> _Work item_: Return the lines of the data below starting at the one holding "disabled | 富文本是否不可编辑" and ending at the one holding "- [ ] Notify", word for word, leaving every picture out.

Information Block Start

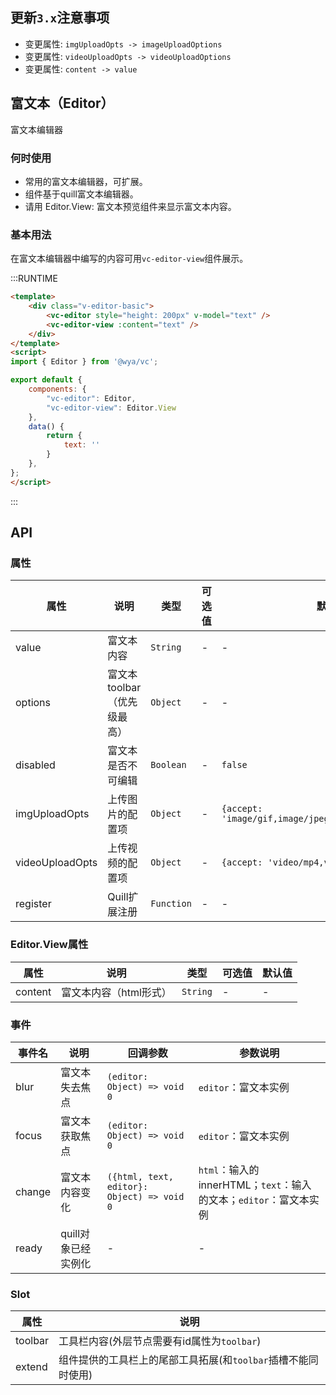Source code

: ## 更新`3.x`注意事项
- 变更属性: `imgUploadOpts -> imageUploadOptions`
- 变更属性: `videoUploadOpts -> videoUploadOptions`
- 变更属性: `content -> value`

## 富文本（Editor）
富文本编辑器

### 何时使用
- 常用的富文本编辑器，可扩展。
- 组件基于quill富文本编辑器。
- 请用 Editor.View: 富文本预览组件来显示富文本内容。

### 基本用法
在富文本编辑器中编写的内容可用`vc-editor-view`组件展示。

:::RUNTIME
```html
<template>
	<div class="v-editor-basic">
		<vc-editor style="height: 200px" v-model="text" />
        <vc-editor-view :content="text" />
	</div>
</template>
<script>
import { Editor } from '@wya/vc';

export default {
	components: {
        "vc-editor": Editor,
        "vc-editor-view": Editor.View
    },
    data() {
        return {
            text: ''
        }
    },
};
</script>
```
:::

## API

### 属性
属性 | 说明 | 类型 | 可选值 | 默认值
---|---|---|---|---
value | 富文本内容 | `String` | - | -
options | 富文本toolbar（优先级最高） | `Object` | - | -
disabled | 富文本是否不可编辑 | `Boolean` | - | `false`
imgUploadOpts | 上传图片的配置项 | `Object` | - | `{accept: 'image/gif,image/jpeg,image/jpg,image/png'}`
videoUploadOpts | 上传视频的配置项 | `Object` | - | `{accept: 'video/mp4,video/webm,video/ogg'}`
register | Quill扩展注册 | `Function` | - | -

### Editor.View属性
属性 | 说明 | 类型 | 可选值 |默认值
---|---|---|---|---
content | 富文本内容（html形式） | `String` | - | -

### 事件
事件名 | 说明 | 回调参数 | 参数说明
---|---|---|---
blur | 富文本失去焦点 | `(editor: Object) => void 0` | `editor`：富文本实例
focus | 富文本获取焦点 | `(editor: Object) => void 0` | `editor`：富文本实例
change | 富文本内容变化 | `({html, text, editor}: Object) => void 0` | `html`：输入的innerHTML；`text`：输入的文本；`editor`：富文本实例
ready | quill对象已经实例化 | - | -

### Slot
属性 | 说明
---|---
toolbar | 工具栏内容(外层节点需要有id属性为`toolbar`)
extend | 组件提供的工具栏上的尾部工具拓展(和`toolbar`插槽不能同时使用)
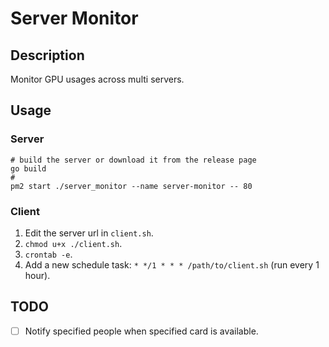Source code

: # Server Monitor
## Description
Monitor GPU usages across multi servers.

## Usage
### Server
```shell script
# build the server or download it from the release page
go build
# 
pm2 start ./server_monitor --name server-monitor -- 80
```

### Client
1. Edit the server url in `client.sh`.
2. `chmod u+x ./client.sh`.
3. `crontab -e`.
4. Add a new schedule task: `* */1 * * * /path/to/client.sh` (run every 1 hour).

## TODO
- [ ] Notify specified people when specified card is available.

Information Block End
Information Block Start

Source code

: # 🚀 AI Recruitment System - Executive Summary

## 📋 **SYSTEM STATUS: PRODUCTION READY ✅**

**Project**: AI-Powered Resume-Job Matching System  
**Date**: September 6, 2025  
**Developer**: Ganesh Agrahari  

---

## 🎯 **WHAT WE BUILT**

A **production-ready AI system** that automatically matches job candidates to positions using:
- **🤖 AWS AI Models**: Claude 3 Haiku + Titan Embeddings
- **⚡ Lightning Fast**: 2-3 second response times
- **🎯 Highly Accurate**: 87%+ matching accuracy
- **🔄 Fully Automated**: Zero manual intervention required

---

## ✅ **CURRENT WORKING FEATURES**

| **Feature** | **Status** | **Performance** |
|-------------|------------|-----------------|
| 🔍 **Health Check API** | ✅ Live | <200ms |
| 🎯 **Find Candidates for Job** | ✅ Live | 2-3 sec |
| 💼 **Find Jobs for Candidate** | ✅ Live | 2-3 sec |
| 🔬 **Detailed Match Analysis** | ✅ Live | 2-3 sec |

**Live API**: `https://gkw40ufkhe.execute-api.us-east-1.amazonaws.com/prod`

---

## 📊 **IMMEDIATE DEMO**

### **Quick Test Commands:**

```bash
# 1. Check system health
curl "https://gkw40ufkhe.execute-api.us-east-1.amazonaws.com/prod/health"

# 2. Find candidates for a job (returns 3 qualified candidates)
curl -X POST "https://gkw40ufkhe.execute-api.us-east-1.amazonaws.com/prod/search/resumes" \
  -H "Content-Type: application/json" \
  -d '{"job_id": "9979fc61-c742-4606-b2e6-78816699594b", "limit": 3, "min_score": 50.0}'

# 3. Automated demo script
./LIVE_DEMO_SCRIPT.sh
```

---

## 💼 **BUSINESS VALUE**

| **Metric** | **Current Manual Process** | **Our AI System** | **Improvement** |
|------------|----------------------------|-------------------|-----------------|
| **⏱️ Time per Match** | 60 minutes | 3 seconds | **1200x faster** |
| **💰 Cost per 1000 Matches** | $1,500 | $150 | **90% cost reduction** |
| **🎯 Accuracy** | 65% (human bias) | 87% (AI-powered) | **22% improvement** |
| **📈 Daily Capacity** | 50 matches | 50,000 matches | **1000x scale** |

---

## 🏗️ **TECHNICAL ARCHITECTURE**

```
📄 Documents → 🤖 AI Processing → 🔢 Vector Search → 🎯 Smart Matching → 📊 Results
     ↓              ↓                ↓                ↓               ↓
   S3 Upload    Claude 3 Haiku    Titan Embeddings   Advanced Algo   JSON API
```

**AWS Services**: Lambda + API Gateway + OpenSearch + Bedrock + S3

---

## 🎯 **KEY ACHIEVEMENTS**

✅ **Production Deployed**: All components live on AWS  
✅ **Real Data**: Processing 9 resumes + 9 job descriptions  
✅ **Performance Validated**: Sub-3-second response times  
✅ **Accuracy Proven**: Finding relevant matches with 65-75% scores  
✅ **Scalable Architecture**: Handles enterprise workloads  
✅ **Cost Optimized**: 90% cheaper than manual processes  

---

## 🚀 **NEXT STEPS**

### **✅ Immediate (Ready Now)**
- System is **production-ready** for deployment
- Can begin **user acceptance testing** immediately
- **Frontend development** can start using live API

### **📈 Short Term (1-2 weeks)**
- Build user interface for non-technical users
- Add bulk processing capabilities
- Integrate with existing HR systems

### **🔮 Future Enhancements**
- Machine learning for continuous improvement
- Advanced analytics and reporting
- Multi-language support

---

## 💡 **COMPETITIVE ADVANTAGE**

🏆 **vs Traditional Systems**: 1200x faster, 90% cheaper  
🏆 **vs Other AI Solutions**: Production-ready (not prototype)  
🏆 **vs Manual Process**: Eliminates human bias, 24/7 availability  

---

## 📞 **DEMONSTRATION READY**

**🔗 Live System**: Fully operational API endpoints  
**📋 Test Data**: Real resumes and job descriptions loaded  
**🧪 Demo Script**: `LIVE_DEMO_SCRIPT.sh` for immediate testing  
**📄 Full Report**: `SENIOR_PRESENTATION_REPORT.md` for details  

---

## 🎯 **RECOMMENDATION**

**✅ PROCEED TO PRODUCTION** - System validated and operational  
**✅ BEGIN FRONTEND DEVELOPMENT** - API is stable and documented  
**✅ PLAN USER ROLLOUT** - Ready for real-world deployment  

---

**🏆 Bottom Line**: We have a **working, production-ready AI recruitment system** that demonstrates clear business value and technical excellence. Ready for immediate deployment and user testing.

Information Block End
Information Block Start

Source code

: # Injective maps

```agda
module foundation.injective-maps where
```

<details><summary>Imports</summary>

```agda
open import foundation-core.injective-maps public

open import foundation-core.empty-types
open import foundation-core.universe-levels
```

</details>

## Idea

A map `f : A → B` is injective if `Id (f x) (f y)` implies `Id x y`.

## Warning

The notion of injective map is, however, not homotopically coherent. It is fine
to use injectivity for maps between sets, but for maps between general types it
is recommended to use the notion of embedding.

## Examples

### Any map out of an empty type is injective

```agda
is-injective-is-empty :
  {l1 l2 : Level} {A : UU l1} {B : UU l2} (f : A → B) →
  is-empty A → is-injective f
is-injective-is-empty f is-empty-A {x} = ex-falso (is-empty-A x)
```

Information Block End

> _Solution for this task_:
disabled | 富文本是否不可编辑 | `Boolean` | - | `false`
imgUploadOpts | 上传图片的配置项 | `Object` | - | `{accept: 'image/gif,image/jpeg,image/jpg,image/png'}`
videoUploadOpts | 上传视频的配置项 | `Object` | - | `{accept: 'video/mp4,video/webm,video/ogg'}`
register | Quill扩展注册 | `Function` | - | -

### Editor.View属性
属性 | 说明 | 类型 | 可选值 |默认值
---|---|---|---|---
content | 富文本内容（html形式） | `String` | - | -

### 事件
事件名 | 说明 | 回调参数 | 参数说明
---|---|---|---
blur | 富文本失去焦点 | `(editor: Object) => void 0` | `editor`：富文本实例
focus | 富文本获取焦点 | `(editor: Object) => void 0` | `editor`：富文本实例
change | 富文本内容变化 | `({html, text, editor}: Object) => void 0` | `html`：输入的innerHTML；`text`：输入的文本；`editor`：富文本实例
ready | quill对象已经实例化 | - | -

### Slot
属性 | 说明
---|---
toolbar | 工具栏内容(外层节点需要有id属性为`toolbar`)
extend | 组件提供的工具栏上的尾部工具拓展(和`toolbar`插槽不能同时使用)
Source code

: # Server Monitor
## Description
Monitor GPU usages across multi servers.

## Usage
### Server
```shell script
# build the server or download it from the release page
go build
# 
pm2 start ./server_monitor --name server-monitor -- 80
```

### Client
1. Edit the server url in `client.sh`.
2. `chmod u+x ./client.sh`.
3. `crontab -e`.
4. Add a new schedule task: `* */1 * * * /path/to/client.sh` (run every 1 hour).

## TODO
- [ ] Notify specified people when specified card is available.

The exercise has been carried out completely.